Evidence-Based Veterinary Medicine Symposium – a UK first
9 November 2012
The first-ever open symposium on evidence-based veterinary medicine (EBVM) in the UK was held in London on 30 October 2012, organised by the Royal College of Veterinary Surgeons Charitable Trust.
The symposium aimed to discuss lessons learned from human medicine, and to encourage the development of a forward-looking strategy for implementing EBVM practices across the veterinary profession.
Speakers included Dr Sally Everitt, BSAVA Scientific Policy Officer, and Dr Brennen McKenzie, President of the American Evidence-based Veterinary Medicine Association (EBVMA) and author of the popular blog SkeptVet.
I think there is a real role for the Trust in helping to develop a knowledge pool on evidence-based veterinary medicine.
Jill Nute, Chairman of Trustees
Over 160 delegates from veterinary practices, academia, industry, veterinary publishing and veterinary policy organisations attended the event.
It was suggested that organisations such as the Trust, which has the only library open to veterinary practitioners offering access to the majority of veterinary literature, could have a vital role to play in embedding EBVM within veterinary practices.
The Library team already provides support to enable effective use of its resources, and it was suggested that the Library could support the production of systematic reviews and critically-appraised topics.
Feedback from delegates was that the Trust Library is a “worthwhile [resource]” that can bring about “benefit for all the staff of [their] practice” and that therefore “should be available for all the staff in [their] team”.
Other delegates said that the symposium had “given me ideas for many aspects of my job from clinical governance to my own appraisal of literature and research” and that it “was an excellent use of my time. [I have] not been to an event like this before and would do it again. It inspired me and enthused ideas - very useful”.

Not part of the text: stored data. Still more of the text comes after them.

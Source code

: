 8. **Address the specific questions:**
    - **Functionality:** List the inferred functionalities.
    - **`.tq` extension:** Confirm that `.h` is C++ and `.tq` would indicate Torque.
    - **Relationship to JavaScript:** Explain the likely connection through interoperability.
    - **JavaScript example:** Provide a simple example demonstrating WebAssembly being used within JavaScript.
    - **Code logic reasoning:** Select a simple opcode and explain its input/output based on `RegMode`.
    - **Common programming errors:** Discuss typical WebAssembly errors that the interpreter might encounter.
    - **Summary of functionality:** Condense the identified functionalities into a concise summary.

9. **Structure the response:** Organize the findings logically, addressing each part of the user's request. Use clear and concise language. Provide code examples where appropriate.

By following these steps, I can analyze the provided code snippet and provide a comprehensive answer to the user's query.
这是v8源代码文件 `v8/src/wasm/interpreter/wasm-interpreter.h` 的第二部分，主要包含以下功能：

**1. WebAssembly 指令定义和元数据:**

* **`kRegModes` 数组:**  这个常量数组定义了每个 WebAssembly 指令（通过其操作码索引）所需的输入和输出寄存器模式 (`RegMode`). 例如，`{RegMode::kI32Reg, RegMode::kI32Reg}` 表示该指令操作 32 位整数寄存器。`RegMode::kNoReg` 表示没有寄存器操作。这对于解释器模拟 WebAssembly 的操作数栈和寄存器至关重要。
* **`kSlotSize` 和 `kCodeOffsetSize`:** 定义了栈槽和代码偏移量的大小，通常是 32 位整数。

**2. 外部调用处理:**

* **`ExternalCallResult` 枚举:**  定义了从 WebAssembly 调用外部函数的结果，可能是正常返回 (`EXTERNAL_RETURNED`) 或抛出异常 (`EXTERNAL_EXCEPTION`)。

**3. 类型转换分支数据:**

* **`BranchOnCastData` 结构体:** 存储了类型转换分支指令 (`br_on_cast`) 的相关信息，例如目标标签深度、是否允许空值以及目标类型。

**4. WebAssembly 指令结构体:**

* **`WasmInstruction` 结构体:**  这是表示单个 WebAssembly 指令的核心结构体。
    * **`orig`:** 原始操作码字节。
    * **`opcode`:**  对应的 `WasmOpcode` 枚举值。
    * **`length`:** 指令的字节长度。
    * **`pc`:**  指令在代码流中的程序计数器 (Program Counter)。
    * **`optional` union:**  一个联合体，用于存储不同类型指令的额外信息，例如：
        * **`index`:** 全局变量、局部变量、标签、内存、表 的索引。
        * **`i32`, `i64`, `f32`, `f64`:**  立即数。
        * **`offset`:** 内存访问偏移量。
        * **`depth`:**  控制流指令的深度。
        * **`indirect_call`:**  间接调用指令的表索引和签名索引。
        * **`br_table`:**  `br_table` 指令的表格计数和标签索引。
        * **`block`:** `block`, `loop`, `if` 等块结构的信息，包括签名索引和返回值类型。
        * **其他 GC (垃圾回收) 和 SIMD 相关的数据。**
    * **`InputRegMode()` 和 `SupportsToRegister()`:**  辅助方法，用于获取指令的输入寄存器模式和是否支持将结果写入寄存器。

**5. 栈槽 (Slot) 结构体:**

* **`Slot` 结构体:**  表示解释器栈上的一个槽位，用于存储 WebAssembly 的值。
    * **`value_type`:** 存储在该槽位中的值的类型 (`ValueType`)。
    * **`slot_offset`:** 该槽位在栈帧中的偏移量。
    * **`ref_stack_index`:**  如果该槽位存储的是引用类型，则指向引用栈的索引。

Other measures to strengthen the evidence base in veterinary medicine include projects such as REFLECT (Reporting Guidelines for Randomised Control Trials), which aims to produce reporting guidelines for randomised control trials for farm animals, and CARES (Companion Animals Reporting Expectations and Standards), which is for small animals.
“I was delighted with the response to the RCVS Trust Symposium,” said Jill Nute, Chairman of the Trust Board. “I think there is a real role for the Trust in helping to develop a knowledge pool on evidence-based veterinary medicine, and I look forward to pursuing this with the Trustees.”
A full description of the Symposium’s aims, expected outcomes, and copies of the presentations are available on the Trust website.
The symposium was fully funded by the RCVS Charitable Trust and was free for delegates to attend.